I was guessing that maybe for the fabs themselves, mostly there was some one
company that delivered fabs. Or, why reinvent the wheel several times?

Sure, for the chip design, say, by Qualcomm, Samsung, Intel, IBM, that's a lot
of design software, know how, etc. And, sure, QC has to be one heck of an
Excedrin headache but with likely some long standing basic ideas for
_testability_.

------
nicholas73
The press articles about this generally are misleading in that they use
Silicon-Germanium as the catch phrase that's represents the breakthrough.
Whereas in fact SiGe processes have been available for at least a decade. I
know this because I developed chips for an IBM SiGe process a decade ago, and
in college I did a research paper on semiconductor "superlattices" using an
old textbook from our school library. It's not a new technology by any means.

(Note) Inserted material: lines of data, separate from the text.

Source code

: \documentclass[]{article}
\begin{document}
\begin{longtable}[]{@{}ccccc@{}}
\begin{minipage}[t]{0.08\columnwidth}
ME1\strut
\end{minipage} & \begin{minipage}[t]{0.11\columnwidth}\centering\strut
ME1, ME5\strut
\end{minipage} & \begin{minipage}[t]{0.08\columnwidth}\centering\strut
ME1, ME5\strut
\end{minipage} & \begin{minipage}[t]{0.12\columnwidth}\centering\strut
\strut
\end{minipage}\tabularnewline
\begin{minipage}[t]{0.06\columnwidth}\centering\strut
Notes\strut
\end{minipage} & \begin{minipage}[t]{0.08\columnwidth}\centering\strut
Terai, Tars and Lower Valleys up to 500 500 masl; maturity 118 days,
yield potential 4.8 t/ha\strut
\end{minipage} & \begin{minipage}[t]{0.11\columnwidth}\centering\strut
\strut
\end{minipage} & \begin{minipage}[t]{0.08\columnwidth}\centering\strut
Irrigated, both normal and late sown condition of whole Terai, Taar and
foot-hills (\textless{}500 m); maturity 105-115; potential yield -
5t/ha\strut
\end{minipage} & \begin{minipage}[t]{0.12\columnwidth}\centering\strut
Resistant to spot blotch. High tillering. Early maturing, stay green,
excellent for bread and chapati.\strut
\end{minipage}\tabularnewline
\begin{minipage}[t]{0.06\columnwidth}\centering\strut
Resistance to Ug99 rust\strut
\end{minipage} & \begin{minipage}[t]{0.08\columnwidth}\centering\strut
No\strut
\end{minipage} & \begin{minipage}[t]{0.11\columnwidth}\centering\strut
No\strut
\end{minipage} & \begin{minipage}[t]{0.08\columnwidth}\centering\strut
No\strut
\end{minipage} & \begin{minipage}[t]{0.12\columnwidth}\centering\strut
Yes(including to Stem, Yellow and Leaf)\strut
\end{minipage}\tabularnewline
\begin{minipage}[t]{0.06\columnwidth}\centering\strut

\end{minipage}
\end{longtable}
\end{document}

IBM's 7nm is a great accomplishment for sure, but we really don't know
anything about how it was made from the articles. Essentially SiGe is a bit
more conductive and can switch faster than normal Si chips, thanks to quantum
tunneling.

------
icanhackit
Time to start working on the 7km chip. Fibre everywhere, content delivery
servers everywhere, game servers out the wazoo so my crappy media streaming
gadget or VR headset can remotely pull in the latest movies and games in 4K
with minimal lag. You could outfit a few of the world's major cities for the
cost of a new fab.

Unfortunately this won't sell new consumer hardware on an regular basis.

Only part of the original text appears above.